Wiretapping on demand

Privacy groups have succeeded in persuading a First Circuit Appeals Court to reopen a case with some nasty unintended consequences for email users. A June ruling inadvertently opened the door for spooks and Feds to snoop on email without a court order, but that's now been suspended, pending the hearing in December.

In US vs Councilman a court decided that when email providers made a copy of your email - even for a few milliseconds - the US Wiretap Act doesn't apply. The defendent, an email service provider who sought to examine the contents for commercial advantage - like Google with its new Gmail service, which scans the email so it can display context-based advertisements - was acquitted. The Wiretap Act required law enforcement officers to get a warrant to snoop on email. Since this was considered to apply only to electrons in transit, all of a sudden, they didn't have to.

"Extending the court's disturbing approach, an entire surveillance system wouldn't be considered interception if it were built into local mail processing," internet researcher Seth Finkelstein told us.

The Courts this week admitted as much when it said it needed to re-hear the arguments.

"It may well be that the protections of the Wiretap Act have been eviscerated as technology advances," noted the panel, which examined a brief filed by public interest groups including the Electronic Freedom Foundation and the American Library Association.

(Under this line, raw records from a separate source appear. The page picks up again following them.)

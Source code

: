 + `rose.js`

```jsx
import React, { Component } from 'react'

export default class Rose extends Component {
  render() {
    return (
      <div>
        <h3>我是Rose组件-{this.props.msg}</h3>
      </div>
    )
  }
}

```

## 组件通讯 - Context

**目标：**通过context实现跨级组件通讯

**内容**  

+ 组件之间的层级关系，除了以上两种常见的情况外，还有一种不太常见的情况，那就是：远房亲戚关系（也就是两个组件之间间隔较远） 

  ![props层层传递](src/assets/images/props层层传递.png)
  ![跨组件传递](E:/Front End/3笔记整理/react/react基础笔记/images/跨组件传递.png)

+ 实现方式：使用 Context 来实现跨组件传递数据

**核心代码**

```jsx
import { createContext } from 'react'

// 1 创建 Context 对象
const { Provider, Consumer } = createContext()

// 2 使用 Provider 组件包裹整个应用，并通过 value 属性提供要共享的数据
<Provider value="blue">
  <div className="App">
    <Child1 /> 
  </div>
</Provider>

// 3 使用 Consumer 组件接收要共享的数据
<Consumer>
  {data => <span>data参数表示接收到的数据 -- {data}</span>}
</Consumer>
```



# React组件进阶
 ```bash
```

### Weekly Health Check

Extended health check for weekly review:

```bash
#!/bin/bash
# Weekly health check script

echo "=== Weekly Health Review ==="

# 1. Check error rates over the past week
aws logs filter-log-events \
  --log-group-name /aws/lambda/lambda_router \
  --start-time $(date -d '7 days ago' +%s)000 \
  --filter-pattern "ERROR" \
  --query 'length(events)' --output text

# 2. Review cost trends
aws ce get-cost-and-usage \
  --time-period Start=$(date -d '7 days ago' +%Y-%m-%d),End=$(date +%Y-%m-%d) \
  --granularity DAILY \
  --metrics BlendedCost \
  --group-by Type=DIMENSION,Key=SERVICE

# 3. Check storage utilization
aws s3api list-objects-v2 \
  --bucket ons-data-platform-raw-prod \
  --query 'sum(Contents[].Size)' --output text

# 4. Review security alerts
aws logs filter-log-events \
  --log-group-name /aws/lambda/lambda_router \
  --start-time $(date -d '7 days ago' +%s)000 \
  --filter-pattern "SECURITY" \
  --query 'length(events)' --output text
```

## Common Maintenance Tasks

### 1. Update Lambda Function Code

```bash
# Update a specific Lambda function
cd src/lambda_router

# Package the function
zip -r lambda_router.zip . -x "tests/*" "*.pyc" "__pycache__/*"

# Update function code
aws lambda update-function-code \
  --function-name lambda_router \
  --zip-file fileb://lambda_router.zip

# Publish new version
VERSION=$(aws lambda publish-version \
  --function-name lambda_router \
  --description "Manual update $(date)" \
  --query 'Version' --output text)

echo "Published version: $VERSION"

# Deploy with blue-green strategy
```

The First Circuit encompasses Maine, Massachusetts, New Hampshire and Rhode Island, but the case is being watched far beyond the Eastern seaboard. One of the arguments thrown back at privacy groups concerned about Google's "creepy" Gmail service was that people who didn't like the T&Cs should use another service. But this can only work for the sender: recipients would be obliged to firewall out any correspondents who uses a Gmail account, or in this case, anyone who lives in Maine or Massachusetts.

Writing here in June, the former head of the DoJ's computer crime division, Mark Rasch, warned against a parallel consequence raised by one of Googles' favorite assertions - that computers are making the decisions, not humans, removing it of responsibility.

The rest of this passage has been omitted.